Analysis: The Supermicro Backdoor
On Thursday, Bloomberg released a detailed report that accused China of placing surveillance devices on electronics manufactured by Supermicro and used by Apple, Amazon, and the US government. In the report, Bloomberg explicitly states that the People's Liberation Army was behind the hardware implant that enables remote access to affected devices.
The hardware backdoor was created by adding a small microchip to the motherboard of devices manufactured by American-based Supermicro, one of the world’s largest suppliers of motherboards. The company has its components fabricated in China, where the malicious hardware implant seems to have been integrated into the manufacturing process. The chip, no bigger than a grain of rice, created backdoor access into Supermicro devices, giving China the ability to remotely contact impacted electronics.
The discovery of the hardware implant affects more than 30 major US companies as well as US government agencies that utilize Supermicro devices. Apple, Amazon, NASA, the Department of Defense, and Congress are all known to have employed devices using Supermicro components.
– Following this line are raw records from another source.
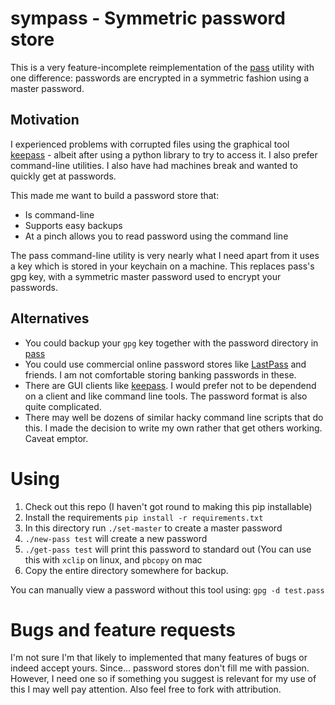 # sympass - Symmetric password store

This is a very feature-incomplete reimplementation of the [pass](https://www.passwordstore.org) utility with one difference: passwords are encrypted in a symmetric fashion using a master password.

## Motivation

I experienced problems with corrupted files using the graphical tool [keepass](https://www.keepassx.org/) - albeit after using a python library to try to access it.  I also prefer command-line utilities. I also have had machines break and wanted to quickly get at passwords.

This made me want to build a password store that:

* Is command-line
* Supports easy backups 
* At a pinch allows you to read password using the command line

The pass command-line utility is very nearly what I need apart from it uses a key which is stored in your keychain on a machine. This replaces pass's gpg key, with a symmetric master password used to encrypt your passwords.

## Alternatives

* You could backup your `gpg` key together with the password directory in [pass](https://www.passwordstore.org)
* You could use commercial online password stores like [LastPass](https://www.lastpass.com/) and friends. I am not comfortable storing banking passwords in these.
* There are GUI clients like [keepass](https://www.keepassx.org/). I would prefer not to be dependend on a client and like command line tools. The password format is also quite complicated.
* There may well be dozens of similar hacky command line scripts that do this. I made the decision to write my own rather that get others working. Caveat emptor.

# Using

1. Check out this repo (I haven't got round to making this pip installable)
1. Install the requirements `pip install -r requirements.txt`
1. In this directory run `./set-master` to create a master password
1. `./new-pass test` will create a new password
1. `./get-pass test` will print this password to standard out (You can use this with `xclip` on linux, and `pbcopy` on mac
1. Copy the entire directory somewhere for backup.

You can manually view a password without this tool using: `gpg -d test.pass`

# Bugs and feature requests

I'm not sure I'm that likely to implemented that many features of bugs or indeed accept yours. Since... password stores don't fill me with passion. However, I need one so if something you suggest is relevant for my use of this I may well pay attention. Also feel free to fork with attribution.
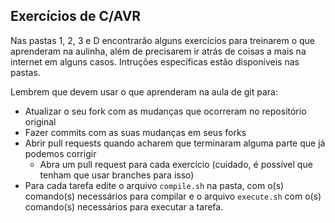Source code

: ## Exercícios de C/AVR
Nas pastas 1, 2, 3 e D encontrarão alguns exercícios para treinarem o que aprenderam na aulinha, além de precisarem ir atrás de coisas a mais na internet em alguns casos. Intruções específicas estão disponíveis nas pastas.


Lembrem que devem usar o que aprenderam na aula de git para:
* Atualizar o seu fork com as mudanças que ocorreram no repositório original
* Fazer commits com as suas mudanças em seus forks
* Abrir pull requests quando acharem que terminaram alguma parte que já podemos corrigir
  * Abra um pull request para cada exercício (cuidado, é possível que tenham que usar branches para isso)
* Para cada tarefa edite o arquivo `compile.sh` na pasta, com o(s) comando(s) necessários para compilar e o arquivo `execute.sh` com o(s) comando(s) necessários para executar a tarefa.
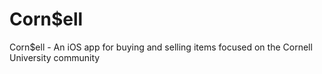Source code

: # Corn$ell
Corn$ell - An iOS app for buying and selling items focused on the Cornell University community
The compromised hardware could have given China the ability to remotely access infected devices at these organizations and siphon intellectual property or sensitive and even classified data from them.
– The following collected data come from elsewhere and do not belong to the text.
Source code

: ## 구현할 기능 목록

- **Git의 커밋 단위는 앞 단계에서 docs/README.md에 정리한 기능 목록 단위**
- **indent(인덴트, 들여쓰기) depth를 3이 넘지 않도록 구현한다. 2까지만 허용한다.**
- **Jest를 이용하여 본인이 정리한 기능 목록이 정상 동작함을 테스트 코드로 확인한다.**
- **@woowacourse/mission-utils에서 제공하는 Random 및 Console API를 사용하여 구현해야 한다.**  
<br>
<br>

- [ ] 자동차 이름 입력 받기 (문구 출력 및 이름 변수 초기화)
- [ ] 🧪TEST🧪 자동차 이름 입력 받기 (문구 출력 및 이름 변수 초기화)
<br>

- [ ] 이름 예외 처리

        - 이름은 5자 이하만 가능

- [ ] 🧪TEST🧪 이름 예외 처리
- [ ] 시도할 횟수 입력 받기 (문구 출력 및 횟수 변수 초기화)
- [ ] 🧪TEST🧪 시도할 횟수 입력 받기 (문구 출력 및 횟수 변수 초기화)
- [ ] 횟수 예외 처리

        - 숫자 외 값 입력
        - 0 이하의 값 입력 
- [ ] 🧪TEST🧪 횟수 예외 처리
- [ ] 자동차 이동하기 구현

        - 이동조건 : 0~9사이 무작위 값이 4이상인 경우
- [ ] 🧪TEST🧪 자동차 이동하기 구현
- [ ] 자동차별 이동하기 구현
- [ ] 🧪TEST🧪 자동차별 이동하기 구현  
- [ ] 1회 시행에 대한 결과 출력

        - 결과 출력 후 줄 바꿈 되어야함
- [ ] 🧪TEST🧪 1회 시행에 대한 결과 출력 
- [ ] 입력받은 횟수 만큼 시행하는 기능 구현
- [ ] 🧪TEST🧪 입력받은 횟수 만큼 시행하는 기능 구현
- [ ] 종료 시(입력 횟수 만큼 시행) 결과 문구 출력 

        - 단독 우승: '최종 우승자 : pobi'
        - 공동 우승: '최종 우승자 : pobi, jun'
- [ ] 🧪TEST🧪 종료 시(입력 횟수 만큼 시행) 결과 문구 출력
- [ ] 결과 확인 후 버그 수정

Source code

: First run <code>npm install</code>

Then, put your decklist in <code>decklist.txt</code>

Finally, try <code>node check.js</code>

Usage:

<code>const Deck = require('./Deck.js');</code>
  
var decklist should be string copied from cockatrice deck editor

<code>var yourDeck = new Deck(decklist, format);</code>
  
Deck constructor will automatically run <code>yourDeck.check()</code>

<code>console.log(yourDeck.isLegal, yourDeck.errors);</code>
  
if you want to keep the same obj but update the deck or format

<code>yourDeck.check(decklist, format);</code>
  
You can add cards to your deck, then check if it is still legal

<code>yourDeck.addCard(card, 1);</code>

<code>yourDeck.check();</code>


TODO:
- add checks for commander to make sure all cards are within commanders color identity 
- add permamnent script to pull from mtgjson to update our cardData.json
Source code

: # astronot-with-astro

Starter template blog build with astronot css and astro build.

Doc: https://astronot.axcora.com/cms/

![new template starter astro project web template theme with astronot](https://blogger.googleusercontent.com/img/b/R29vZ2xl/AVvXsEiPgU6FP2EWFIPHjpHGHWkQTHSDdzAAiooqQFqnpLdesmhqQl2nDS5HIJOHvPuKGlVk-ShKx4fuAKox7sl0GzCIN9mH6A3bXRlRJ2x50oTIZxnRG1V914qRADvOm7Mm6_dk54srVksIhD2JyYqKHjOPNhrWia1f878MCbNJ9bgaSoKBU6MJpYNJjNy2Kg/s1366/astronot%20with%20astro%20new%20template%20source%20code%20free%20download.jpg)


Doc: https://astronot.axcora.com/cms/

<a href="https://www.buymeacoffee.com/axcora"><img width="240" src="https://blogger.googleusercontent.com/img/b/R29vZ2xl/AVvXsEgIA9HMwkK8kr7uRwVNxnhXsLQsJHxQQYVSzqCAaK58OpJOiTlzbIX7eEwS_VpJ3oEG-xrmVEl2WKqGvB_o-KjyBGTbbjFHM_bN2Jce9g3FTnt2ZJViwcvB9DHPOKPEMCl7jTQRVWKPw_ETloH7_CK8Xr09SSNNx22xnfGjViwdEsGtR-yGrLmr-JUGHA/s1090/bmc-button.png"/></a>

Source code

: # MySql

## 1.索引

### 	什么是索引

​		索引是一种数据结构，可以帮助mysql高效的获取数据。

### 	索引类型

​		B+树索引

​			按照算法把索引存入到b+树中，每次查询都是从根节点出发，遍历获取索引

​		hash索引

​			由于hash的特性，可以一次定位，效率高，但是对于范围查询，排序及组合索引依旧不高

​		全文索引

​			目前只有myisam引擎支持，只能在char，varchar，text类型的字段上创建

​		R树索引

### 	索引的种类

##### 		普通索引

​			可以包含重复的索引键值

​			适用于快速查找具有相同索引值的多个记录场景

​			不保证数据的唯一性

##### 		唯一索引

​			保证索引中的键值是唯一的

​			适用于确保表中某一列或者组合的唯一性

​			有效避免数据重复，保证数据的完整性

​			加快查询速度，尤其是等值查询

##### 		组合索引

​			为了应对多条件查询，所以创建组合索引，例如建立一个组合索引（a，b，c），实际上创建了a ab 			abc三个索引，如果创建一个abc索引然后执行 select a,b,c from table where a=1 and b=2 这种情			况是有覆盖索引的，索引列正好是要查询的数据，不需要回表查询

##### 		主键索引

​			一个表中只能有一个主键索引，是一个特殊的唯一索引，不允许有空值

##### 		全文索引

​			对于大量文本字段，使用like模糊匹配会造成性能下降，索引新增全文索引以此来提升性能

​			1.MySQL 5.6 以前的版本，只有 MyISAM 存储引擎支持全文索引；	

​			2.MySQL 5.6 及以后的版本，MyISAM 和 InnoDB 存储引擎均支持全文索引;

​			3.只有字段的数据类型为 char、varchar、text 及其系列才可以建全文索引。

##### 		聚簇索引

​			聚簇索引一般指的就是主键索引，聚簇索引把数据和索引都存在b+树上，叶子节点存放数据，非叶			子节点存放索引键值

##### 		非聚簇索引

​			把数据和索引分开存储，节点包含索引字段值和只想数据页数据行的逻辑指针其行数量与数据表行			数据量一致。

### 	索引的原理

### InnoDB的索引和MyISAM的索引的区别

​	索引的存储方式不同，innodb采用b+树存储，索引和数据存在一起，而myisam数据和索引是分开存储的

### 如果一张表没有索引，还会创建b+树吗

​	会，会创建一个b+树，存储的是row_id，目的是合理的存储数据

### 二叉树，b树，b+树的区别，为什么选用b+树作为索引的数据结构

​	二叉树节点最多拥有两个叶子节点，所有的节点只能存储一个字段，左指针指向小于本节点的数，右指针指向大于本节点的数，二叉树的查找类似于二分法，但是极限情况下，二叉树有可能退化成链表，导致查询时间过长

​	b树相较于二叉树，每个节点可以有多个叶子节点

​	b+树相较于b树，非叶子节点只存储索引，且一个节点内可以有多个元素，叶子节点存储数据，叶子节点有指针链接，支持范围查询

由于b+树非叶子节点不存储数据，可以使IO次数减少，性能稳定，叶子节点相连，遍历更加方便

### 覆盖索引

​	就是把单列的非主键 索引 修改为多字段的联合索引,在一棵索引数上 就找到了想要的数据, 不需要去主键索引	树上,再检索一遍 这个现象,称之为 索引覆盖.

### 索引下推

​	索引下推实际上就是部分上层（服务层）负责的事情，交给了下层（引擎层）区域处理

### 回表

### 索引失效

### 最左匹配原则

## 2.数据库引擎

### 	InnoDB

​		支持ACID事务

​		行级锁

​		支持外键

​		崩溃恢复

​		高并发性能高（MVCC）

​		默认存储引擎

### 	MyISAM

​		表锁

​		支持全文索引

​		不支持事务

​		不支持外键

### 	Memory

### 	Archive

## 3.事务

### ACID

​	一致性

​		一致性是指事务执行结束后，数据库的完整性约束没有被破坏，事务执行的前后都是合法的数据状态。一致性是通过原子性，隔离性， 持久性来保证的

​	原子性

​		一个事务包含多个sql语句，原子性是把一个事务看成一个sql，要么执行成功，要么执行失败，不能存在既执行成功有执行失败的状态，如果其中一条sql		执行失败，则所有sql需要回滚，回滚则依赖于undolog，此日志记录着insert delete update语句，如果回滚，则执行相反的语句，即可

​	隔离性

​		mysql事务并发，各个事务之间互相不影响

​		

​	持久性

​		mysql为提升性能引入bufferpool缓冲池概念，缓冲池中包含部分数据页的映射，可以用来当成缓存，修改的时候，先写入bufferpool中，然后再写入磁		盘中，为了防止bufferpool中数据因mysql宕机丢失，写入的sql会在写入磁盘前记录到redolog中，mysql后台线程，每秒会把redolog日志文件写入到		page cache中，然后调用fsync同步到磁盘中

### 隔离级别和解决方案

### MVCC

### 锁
China's long history of cyber espionage
China is known for its cyberespionage efforts conducted against both its own people and other countries. In fear of falling victim to these espionage efforts, the United States has banned use of Chinese-based Huawei and ZTE technologies in government organizations. With the news of implanted devices existing in American-designed electronics, it now appears that the risk of espionage comes not from using electronics designed by Chinese companies, but rather from using electronics manufactured in China. If China’s hardware manipulation efforts involved more companies than just Supermicro, the impact could be massive. China currently manufactures 75% of the world’s mobile phones and 90% of the world’s PCs.
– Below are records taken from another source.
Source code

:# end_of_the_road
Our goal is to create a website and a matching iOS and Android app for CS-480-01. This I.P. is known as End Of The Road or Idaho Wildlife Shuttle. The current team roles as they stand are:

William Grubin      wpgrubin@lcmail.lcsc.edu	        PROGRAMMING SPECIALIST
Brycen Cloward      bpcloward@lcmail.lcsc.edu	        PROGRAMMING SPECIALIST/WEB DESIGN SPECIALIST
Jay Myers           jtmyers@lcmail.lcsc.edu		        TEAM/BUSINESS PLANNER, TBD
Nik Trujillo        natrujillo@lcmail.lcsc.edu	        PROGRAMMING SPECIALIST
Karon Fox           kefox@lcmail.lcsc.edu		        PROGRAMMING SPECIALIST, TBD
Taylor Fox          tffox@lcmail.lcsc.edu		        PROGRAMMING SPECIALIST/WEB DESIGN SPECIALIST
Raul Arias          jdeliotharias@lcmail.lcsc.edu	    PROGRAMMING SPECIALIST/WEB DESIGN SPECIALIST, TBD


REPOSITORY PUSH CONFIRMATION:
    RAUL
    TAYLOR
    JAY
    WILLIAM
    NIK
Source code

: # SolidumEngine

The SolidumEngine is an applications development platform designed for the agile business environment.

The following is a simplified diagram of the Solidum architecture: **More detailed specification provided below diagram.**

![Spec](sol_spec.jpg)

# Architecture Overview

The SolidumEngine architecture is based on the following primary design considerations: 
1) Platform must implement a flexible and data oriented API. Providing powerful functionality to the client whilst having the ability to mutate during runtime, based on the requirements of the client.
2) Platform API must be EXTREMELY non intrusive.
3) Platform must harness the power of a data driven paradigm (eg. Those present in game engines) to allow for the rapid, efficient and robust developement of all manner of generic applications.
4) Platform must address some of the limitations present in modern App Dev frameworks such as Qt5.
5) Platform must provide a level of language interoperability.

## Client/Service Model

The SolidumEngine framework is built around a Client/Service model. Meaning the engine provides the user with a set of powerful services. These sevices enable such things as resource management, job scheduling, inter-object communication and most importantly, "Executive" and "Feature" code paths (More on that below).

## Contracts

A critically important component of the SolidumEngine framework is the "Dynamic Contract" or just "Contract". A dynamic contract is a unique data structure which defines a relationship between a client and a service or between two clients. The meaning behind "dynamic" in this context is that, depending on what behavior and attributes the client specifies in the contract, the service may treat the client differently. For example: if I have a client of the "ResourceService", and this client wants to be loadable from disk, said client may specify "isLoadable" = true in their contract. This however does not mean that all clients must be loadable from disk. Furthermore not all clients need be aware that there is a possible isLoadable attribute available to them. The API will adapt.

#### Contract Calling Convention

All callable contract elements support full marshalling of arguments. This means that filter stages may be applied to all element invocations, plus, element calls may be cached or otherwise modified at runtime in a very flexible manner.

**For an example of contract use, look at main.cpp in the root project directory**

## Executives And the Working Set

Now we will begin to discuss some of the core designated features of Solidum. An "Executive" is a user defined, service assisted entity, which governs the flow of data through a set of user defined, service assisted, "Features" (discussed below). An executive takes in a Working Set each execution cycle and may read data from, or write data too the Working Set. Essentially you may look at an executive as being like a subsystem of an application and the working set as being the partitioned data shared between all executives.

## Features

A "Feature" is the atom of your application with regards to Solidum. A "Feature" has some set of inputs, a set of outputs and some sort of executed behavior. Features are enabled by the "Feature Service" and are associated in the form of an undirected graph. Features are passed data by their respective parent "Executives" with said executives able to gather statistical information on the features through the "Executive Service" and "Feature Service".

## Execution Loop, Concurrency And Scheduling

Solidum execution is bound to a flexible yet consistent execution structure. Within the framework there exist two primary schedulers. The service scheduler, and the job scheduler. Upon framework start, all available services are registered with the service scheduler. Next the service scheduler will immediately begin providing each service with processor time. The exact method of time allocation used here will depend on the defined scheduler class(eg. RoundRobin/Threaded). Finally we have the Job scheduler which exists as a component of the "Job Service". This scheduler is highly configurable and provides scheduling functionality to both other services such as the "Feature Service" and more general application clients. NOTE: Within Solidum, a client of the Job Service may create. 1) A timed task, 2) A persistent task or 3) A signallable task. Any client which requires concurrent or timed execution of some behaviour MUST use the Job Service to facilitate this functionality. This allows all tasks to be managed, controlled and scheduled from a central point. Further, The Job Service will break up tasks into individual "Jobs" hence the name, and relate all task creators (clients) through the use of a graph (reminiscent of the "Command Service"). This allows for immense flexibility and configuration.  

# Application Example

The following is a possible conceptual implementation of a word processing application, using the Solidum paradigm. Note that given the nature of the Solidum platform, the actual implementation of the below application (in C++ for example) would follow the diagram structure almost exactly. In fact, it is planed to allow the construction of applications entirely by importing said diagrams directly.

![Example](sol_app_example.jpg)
Controlling the electronics supply-chain
While it would dramatically increase overall costs to electronics developers, hardware companies can increase the security of their products by moving the fabrication process of their components to another country. This however, would not be a quick fix and would pose regulatory challenges. The environmental impact of producing electronics is significant and precludes countries with strict environmental regulations from operating electronics manufacturing plants. Lax labor and environmental laws in China have allowed them to produce electronic devices more efficiently than countries with stricter regulations. The Chinese government has systemically integrated itself into the electronics manufacturing supply chain within its borders to conduct cyberespionage. Moving the fabrication process to a more trustworthy country would make it more difficult for China to conduct its hardware manipulation and spying campaigns.
How to prevent cyber-spying on existing devices and networks
For businesses and consumers of electronics products, it’s unrealistic to inspect the motherboards of every device searching for a hidden malicious microchip. However, continuous network monitoring can identify anomalous traffic and indicators of suspicious activity. Information security is best employed in layers of protection, with each control creating a difficult obstacle for an attacker to overcome. While China may have implanted electronics motherboards with a malicious chip, deploying numerous security controls with strict access parameters can help prevent the chip’s ability to download malware to the system or beacon sensitive data back to malicious actors. Cyber threat actors will always exist, but employing the proper technologies and controls on your network make it possible to Defend your Data.